Fin de l'amateurisme

L'évaluation RSE est sortie de l'amateurisme et du simple exercice de communication, comme l'a constaté l'éditeur de logiciels de reporting Enablon dans une enquête menée en octobre dernier sur les entreprises françaises cotées. Dans l'Hexagone, en l'occurrence, l'article 116 de la loi NRE, qui contraint les entreprises cotées à informer dans leur rapport annuel sur la prise en compte de l'impact social et environnemental de leurs activités, en renseignant une quarantaine d'items, a favorisé une approche homogène et un vocabulaire commun sur le sujet. Par ailleurs, au niveau international, la «Global reporting initiative» (GRI) s'est imposée comme un ensemble de lignes directrices incontournables dans la rédaction de rapports de RSE.

Engrenage vertueux

D'autre part, les programmes fondés sur une adhésion volontaire, comme le «Global compact» ou la déclaration de l'OIT sur les droits des travailleurs, sont désormais largement suivis. Certes, il s'agit de soft law, n'impliquant pas de sanction légale, au grand dam de certaines ONG. Mais il semble néanmoins qu'un engrenage vertueux se soit mis en branle. La prochaine étape consistera sans doute à durcir les conditions de la vérification et de l'audit pour que la sanction des marchés soit effective.
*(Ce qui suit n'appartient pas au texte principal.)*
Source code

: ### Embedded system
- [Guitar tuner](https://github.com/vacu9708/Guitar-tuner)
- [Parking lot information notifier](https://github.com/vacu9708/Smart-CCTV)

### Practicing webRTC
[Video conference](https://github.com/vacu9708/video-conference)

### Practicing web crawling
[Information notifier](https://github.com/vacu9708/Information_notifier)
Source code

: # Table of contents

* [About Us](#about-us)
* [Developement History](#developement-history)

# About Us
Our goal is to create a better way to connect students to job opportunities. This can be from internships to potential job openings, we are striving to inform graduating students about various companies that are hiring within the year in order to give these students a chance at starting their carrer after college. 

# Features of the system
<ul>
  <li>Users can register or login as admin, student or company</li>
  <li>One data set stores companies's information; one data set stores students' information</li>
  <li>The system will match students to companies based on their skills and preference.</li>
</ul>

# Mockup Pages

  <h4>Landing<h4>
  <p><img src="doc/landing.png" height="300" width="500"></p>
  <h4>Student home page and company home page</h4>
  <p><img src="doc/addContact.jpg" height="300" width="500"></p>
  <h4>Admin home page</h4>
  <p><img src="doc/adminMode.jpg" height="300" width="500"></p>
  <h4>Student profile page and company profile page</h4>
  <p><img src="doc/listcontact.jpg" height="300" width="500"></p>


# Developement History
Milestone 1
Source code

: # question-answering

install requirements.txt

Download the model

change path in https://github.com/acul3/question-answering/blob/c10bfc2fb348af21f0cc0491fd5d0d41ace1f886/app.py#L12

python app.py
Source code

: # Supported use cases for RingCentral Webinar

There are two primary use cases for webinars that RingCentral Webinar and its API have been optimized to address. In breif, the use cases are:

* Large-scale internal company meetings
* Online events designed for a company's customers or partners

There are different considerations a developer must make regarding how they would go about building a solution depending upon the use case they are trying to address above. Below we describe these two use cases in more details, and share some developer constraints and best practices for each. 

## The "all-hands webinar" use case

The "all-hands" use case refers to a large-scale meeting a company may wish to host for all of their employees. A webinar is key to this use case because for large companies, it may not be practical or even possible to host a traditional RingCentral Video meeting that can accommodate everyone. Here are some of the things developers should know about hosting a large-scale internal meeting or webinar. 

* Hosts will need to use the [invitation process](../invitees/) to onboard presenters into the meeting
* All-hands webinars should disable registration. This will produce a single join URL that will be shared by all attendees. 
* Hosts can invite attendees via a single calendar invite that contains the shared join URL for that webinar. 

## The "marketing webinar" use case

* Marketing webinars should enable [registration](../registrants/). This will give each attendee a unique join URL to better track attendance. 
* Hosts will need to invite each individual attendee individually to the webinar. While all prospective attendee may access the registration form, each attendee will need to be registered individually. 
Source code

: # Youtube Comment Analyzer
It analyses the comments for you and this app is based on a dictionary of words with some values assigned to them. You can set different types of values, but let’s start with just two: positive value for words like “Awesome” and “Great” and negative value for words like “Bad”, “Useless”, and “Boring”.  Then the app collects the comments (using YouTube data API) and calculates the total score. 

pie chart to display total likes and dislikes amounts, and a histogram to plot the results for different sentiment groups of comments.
C'est dans ce sens que militent certaines ONG et des organisations syndicales comme la CGT. Ainsi, pour l'Ugict-CGT, qui a participé à un groupe de travail de l'Orse sur le rôle des syndicats dans le mise en oeuvre de la responsabilité sociale, un contrôle doit pourvoir s'exercer en interne, par les organisations de salariés et les institutions représentatives (CE, CCE...). D'où l'intérêt de chartes internationales incluant des indicateurs négociés avec les partenaires sociaux, démarche par exemple choisie par Suez. En externe, le contrôle passerait par la certification des données sociales et environnementales par le commissaire aux comptes, sans exclure la création d'organismes publics de contrôle.

Evolution des débats

Le débat a évolué depuis le Sommet de la terre de Johannesbourg, entre les entreprises et les ONG, les premières privéligiant une approche volontaire de best in class, les secondes plaidant pour des règles obligatoires assorties de sanctions. Durcir les conditions des audits et assurer une validation externe des données, y compris chez les fournisseurs, représente déjà une nouvelle étape dans la prise en compte de la RSE.
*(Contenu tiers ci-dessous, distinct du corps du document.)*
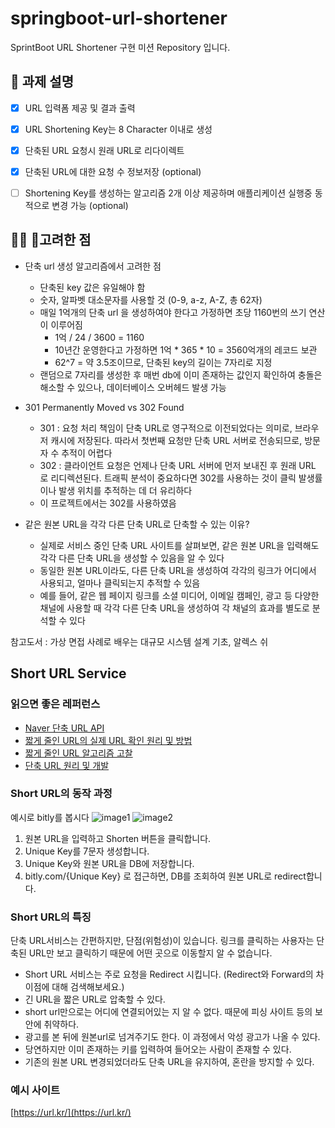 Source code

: # springboot-url-shortener
SprintBoot URL Shortener 구현 미션 Repository 입니다.

## 📌 과제 설명
- [x] URL 입력폼 제공 및 결과 출력
- [x] URL Shortening Key는 8 Character 이내로 생성
- [x] 단축된 URL 요청시 원래 URL로 리다이렉트
- [x] 단축된 URL에 대한 요청 수 정보저장 (optional)
- [ ] Shortening Key를 생성하는 알고리즘 2개 이상 제공하며 애플리케이션 실행중 동적으로 변경 가능 (optional)


## 👩‍💻 고려한 점

* 단축 url 생성 알고리즘에서 고려한 점
    * 단축된 key 값은 유일해야 함
    * 숫자, 알파벳 대소문자를 사용할 것 (0-9, a-z, A-Z, 총 62자)
    * 매일 1억개의 단축 url 을 생성하여야 한다고 가정하면 초당 1160번의 쓰기 연산이 이루어짐
        * 1억 / 24 / 3600 = 1160
        * 10년간 운영한다고 가정하면 1억 * 365 * 10 = 3560억개의 레코드 보관
        * 62^7 = 약 3.5조이므로, 단축된 key의 길이는 7자리로 지정
    * 랜덤으로 7자리를 생성한 후 매번 db에 이미 존재하는 값인지 확인하여 충돌은 해소할 수 있으나, 데이터베이스 오버헤드 발생 가능

* 301 Permanently Moved vs 302 Found
    * 301 : 요청 처리 책임이 단축 URL로 영구적으로 이전되었다는 의미로, 브라우저 캐시에 저장된다. 따라서 첫번째 요청만 단축 URL 서버로 전송되므로, 방문자 수 추적이 어렵다
    * 302 : 클라이언트 요청은 언제나 단축 URL 서버에 먼저 보내진 후 원래 URL 로 리디렉션된다. 트래픽 분석이 중요하다면 302를 사용하는 것이 클릭 발생률이나 발생 위치를 추적하는 데 더 유리하다
    * 이 프로젝트에서는 302를 사용하였음

* 같은 원본 URL을 각각 다른 단축 URL로 단축할 수 있는 이유?
    * 실제로 서비스 중인 단축 URL 사이트를 살펴보면, 같은 원본 URL을 입력해도 각각 다른 단축 URL을 생성할 수 있음을 알 수 있다
    * 동일한 원본 URL이라도, 다른 단축 URL을 생성하여 각각의 링크가 어디에서 사용되고, 얼마나 클릭되는지 추적할 수 있음
    * 예를 들어, 같은 웹 페이지 링크를 소셜 미디어, 이메일 캠페인, 광고 등 다양한 채널에 사용할 때 각각 다른 단축 URL을 생성하여 각 채널의 효과를 별도로 분석할 수 있다


참고도서 : 가상 면접 사례로 배우는 대규모 시스템 설계 기초, 알렉스 쉬 


## Short URL Service
### 읽으면 좋은 레퍼런스
- [Naver 단축 URL API](https://developers.naver.com/docs/utils/shortenurl/)
- [짧게 줄인 URL의 실제 URL 확인 원리 및 방법](https://metalkin.tistory.com/50)
- [짧게 줄인 URL 알고리즘 고찰](https://metalkin.tistory.com/53)
- [단축 URL 원리 및 개발](https://blog.siyeol.com/26)

### Short URL의 동작 과정
예시로 bitly를 봅시다
![image1](./image1.png)
![image2](./image2.png)
1. 원본 URL을 입력하고 Shorten 버튼을 클릭합니다.
2. Unique Key를 7문자 생성합니다.
3. Unique Key와 원본 URL을 DB에 저장합니다.
4. bitly.com/{Unique Key} 로 접근하면, DB를 조회하여 원본 URL로 redirect합니다.

### Short URL의 특징
단축 URL서비스는 간편하지만, 단점(위험성)이 있습니다. 
링크를 클릭하는 사용자는 단축된 URL만 보고 클릭하기 때문에 어떤 곳으로 이동할지 알 수 없습니다.

- Short URL 서비스는 주로 요청을 Redirect 시킵니다. (Redirect와 Forward의 차이점에 대해 검색해보세요.)
- 긴 URL을 짧은 URL로 압축할 수 있다.
- short url만으로는 어디에 연결되어있는 지 알 수 없다. 때문에 피싱 사이트 등의 보안에 취약하다.
- 광고를 본 뒤에 원본url로 넘겨주기도 한다. 이 과정에서 악성 광고가 나올 수 있다.
- 당연하지만 이미 존재하는 키를 입력하여 들어오는 사람이 존재할 수 있다.
- 기존의 원본 URL 변경되었더라도 단축 URL을 유지하여, 혼란을 방지할 수 있다.

### 예시 사이트
[https://url.kr/](https://url.kr/)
(*) Guide des organismes d'analyse sociétale 2001, Complément au guide (2003), édité par L'Ademe, l'EPE et l'Orse.

L'essentiel

1 La notation sociétale continue de s'imposer au côté de la traditionnelle évaluation des risques financiers. Désormais, les agences de rating proposent également une forme d'audit à la demande : la notation sollicitée.

2 Si les principes fondateurs de la RSE sont connus, et les textes utilisés peu nombreux (GRI, OIT, OCDE), ils ne fixent que des grandes lignes. Les entreprises doivent créer les instruments de mesure qui leur correspondent pour pouvoir s'évaluer.

3 Au-delà des codes de conduite et des politiques déclarées, les grands groupes auront à travailler sur la validation des données RSE, notamment chez les fournisseurs, par des audits internes ou externes qui, pour l'heure, sont peu normalisés.